Am 5. Dezember wird der russische Ministerpräsident Dmitri Medwedew den russischen Fernsehsendern ein jährliches Abschlussinterview geben. Dies wurde im Pressedienst der Regierung berichtet. Die Ergebnisse des Kabinetts werden live bekannt gegeben. Die Hauptaufgaben der Regierung werden ebenfalls bekannt gegeben. Das „Gespräch mit Dmitri Medwedew“ wird am 5. Dezember um 12:00 Uhr veröffentlicht und wird das 12. während seiner Amtszeit als Präsident und Regierungschef.

3. Russland

Der Luftverkehr zwischen Russland und Georgien kann im ersten Halbjahr 2020 wiederhergestellt werden.

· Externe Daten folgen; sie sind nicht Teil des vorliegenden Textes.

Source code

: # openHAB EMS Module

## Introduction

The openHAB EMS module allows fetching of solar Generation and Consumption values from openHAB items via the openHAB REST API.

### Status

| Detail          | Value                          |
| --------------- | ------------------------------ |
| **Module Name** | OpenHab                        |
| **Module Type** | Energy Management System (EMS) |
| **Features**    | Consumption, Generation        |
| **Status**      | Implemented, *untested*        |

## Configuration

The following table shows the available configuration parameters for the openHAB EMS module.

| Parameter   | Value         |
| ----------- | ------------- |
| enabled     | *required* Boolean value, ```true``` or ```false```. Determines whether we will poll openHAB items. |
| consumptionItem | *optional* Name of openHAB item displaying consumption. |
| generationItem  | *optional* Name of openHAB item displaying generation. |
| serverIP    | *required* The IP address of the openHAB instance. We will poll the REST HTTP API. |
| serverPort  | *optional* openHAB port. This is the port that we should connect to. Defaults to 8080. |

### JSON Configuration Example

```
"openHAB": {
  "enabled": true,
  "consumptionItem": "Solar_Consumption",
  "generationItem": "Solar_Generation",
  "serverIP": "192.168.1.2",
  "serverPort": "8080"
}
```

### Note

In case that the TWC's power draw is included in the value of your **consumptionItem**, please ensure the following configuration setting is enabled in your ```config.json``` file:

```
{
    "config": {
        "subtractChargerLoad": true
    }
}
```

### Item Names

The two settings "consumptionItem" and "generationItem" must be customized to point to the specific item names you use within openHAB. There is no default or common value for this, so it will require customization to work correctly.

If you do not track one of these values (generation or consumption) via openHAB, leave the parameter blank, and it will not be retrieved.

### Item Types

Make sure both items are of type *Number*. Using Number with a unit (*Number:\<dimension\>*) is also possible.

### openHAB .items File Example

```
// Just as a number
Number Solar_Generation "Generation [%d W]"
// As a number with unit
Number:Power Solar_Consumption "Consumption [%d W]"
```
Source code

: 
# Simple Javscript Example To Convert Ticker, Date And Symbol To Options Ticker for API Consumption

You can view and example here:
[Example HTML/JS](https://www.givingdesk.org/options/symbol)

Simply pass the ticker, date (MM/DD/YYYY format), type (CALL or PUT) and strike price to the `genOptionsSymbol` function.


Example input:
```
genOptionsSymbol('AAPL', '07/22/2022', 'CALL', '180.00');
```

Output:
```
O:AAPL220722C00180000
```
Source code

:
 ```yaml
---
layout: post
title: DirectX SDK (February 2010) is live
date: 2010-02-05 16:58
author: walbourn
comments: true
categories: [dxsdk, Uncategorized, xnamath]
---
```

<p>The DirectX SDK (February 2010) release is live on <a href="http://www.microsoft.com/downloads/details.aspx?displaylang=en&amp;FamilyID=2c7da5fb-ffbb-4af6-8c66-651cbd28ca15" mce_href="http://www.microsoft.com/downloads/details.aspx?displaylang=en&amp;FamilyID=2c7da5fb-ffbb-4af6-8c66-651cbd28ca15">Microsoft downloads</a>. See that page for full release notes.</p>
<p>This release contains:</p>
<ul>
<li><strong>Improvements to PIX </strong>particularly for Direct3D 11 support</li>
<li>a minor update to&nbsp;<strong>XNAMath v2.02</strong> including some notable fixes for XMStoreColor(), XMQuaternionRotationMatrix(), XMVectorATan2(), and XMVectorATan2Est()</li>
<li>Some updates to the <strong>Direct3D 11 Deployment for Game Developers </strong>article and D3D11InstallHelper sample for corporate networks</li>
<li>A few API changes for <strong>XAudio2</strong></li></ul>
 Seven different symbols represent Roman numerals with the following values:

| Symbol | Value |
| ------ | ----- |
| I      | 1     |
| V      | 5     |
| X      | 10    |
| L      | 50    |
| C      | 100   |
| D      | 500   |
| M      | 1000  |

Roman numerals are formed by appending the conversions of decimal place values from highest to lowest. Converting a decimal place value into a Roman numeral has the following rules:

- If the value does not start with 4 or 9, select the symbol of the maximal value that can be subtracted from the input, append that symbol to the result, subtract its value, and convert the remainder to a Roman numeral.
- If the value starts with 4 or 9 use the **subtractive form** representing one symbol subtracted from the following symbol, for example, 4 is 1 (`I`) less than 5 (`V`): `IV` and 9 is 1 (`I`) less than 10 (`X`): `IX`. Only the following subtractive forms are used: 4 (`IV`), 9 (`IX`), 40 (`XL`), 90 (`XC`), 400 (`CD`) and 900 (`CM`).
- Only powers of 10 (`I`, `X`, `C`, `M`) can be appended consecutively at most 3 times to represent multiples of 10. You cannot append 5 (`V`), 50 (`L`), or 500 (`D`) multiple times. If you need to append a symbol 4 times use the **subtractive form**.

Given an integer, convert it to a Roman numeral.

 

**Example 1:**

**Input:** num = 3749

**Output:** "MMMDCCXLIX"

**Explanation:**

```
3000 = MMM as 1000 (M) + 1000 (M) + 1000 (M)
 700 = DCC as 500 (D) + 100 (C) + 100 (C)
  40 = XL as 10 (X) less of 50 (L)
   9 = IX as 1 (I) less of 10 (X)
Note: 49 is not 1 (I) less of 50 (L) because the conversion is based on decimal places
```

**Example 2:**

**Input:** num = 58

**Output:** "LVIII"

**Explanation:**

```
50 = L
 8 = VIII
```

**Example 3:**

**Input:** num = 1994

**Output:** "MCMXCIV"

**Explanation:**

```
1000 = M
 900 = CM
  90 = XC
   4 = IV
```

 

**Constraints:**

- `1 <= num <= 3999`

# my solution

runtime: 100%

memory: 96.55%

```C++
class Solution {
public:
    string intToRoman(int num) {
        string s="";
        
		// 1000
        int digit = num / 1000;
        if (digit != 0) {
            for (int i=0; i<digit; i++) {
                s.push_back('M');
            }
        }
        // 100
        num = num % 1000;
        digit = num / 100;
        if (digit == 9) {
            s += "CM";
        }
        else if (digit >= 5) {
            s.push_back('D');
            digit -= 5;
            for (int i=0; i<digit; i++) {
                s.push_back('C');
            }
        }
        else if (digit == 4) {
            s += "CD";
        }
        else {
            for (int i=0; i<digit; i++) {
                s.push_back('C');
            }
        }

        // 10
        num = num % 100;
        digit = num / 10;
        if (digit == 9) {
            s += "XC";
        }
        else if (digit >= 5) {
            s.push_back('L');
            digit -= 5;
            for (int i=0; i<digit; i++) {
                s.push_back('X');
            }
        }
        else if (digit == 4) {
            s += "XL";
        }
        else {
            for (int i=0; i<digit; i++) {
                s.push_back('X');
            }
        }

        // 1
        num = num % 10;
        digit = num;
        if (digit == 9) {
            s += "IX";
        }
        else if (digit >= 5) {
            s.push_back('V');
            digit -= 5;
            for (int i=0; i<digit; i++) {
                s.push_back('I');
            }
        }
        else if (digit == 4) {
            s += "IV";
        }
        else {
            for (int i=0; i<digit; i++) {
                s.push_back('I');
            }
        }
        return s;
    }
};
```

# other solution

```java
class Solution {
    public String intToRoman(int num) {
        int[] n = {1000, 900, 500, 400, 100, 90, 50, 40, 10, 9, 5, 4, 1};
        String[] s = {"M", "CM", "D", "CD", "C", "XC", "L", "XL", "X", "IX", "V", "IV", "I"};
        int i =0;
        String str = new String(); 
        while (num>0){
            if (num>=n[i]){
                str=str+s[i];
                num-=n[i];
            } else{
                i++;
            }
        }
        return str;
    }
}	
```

Bis zum neuen Jahr sei seine Wiederaufnahme aufgrund der politischen Krise in Georgien nicht möglich, berichtete die Zeitung Iswestija unter Berufung auf eine Quelle der russischen Regierung. Der georgische Premierminister für die Regelung der Beziehungen zur Russischen Föderation, Surab Abaschidse, sagte, dass Georgien die „Aufhebung des Luftverkehrsverbots“ begrüße.

4. Albanien

Der albanische Premierminister Edi Rama hat nach einem verheerenden Erdbeben der Stärke 6,4, das sich am Dienstagabend in Albanien ereignete, in den Städten Tirana und Durrës einen Ausnahmezustand verhängt. Nach neuesten Angaben wurden 27 Menschen Opfer des Erdbebens, mehr als 650 wurden verletzt, 45 Menschen wurden aus den Trümmern gerettet. Das Erdbeben war das zweitstärkste Erdbeben in Albanien seit Herbstbeginn.